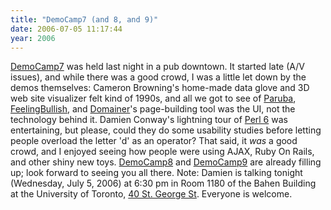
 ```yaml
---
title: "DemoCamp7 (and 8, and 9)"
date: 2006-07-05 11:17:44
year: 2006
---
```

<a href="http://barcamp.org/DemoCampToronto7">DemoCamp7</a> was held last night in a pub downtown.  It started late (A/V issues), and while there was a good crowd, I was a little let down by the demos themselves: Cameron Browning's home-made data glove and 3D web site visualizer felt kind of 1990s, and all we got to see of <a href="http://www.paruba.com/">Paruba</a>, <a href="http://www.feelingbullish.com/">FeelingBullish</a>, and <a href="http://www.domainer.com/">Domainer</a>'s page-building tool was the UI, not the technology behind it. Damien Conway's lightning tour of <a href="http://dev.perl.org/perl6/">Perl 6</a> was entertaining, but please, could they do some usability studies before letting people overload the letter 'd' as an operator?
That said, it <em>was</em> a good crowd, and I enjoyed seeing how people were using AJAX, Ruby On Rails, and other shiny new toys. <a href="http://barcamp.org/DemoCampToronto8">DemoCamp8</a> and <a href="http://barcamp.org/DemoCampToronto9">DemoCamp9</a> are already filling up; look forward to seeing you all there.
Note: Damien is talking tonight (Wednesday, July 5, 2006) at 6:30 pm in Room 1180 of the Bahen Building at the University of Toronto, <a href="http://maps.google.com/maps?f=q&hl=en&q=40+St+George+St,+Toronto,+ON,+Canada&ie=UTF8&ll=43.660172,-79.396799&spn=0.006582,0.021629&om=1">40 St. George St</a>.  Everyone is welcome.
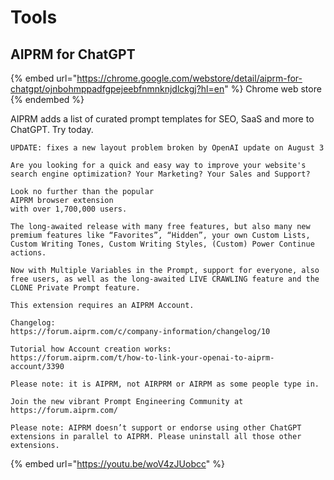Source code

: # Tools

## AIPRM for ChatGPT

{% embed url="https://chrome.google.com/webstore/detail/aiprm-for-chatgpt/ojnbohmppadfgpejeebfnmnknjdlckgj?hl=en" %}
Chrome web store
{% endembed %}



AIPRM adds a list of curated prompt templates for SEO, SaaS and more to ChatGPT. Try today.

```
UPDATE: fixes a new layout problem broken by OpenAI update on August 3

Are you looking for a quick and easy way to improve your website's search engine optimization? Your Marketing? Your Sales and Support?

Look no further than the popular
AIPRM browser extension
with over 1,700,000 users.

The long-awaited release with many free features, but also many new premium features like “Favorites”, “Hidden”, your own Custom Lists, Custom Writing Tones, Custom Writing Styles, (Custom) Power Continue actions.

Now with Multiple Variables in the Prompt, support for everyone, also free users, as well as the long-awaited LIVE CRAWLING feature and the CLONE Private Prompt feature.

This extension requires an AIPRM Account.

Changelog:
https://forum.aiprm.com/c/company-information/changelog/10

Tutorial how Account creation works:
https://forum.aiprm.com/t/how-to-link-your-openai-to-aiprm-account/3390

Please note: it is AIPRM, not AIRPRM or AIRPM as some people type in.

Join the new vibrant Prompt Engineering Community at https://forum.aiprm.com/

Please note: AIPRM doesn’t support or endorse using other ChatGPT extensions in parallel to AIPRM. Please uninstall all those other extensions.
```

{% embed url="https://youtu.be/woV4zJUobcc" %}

::::::

WORK REQUEST:
Return every record exactly, without the pictures.

ANSWER BOX:
 ```yaml
---
title: "DemoCamp7 (and 8, and 9)"
date: 2006-07-05 11:17:44
year: 2006
---
```

<a href="http://barcamp.org/DemoCampToronto7">DemoCamp7</a> was held last night in a pub downtown.  It started late (A/V issues), and while there was a good crowd, I was a little let down by the demos themselves: Cameron Browning's home-made data glove and 3D web site visualizer felt kind of 1990s, and all we got to see of <a href="http://www.paruba.com/">Paruba</a>, <a href="http://www.feelingbullish.com/">FeelingBullish</a>, and <a href="http://www.domainer.com/">Domainer</a>'s page-building tool was the UI, not the technology behind it. Damien Conway's lightning tour of <a href="http://dev.perl.org/perl6/">Perl 6</a> was entertaining, but please, could they do some usability studies before letting people overload the letter 'd' as an operator?
That said, it <em>was</em> a good crowd, and I enjoyed seeing how people were using AJAX, Ruby On Rails, and other shiny new toys. <a href="http://barcamp.org/DemoCampToronto8">DemoCamp8</a> and <a href="http://barcamp.org/DemoCampToronto9">DemoCamp9</a> are already filling up; look forward to seeing you all there.
Note: Damien is talking tonight (Wednesday, July 5, 2006) at 6:30 pm in Room 1180 of the Bahen Building at the University of Toronto, <a href="http://maps.google.com/maps?f=q&hl=en&q=40+St+George+St,+Toronto,+ON,+Canada&ie=UTF8&ll=43.660172,-79.396799&spn=0.006582,0.021629&om=1">40 St. George St</a>.  Everyone is welcome.
Source code

: # Tools

## AIPRM for ChatGPT

{% embed url="https://chrome.google.com/webstore/detail/aiprm-for-chatgpt/ojnbohmppadfgpejeebfnmnknjdlckgj?hl=en" %}
Chrome web store
{% endembed %}



AIPRM adds a list of curated prompt templates for SEO, SaaS and more to ChatGPT. Try today.

```
UPDATE: fixes a new layout problem broken by OpenAI update on August 3

Are you looking for a quick and easy way to improve your website's search engine optimization? Your Marketing? Your Sales and Support?

Look no further than the popular
AIPRM browser extension
with over 1,700,000 users.

The long-awaited release with many free features, but also many new premium features like “Favorites”, “Hidden”, your own Custom Lists, Custom Writing Tones, Custom Writing Styles, (Custom) Power Continue actions.

Now with Multiple Variables in the Prompt, support for everyone, also free users, as well as the long-awaited LIVE CRAWLING feature and the CLONE Private Prompt feature.

This extension requires an AIPRM Account.

Changelog:
https://forum.aiprm.com/c/company-information/changelog/10

Tutorial how Account creation works:
https://forum.aiprm.com/t/how-to-link-your-openai-to-aiprm-account/3390

Please note: it is AIPRM, not AIRPRM or AIRPM as some people type in.

Join the new vibrant Prompt Engineering Community at https://forum.aiprm.com/

Please note: AIPRM doesn’t support or endorse using other ChatGPT extensions in parallel to AIPRM. Please uninstall all those other extensions.
```

{% embed url="https://youtu.be/woV4zJUobcc" %}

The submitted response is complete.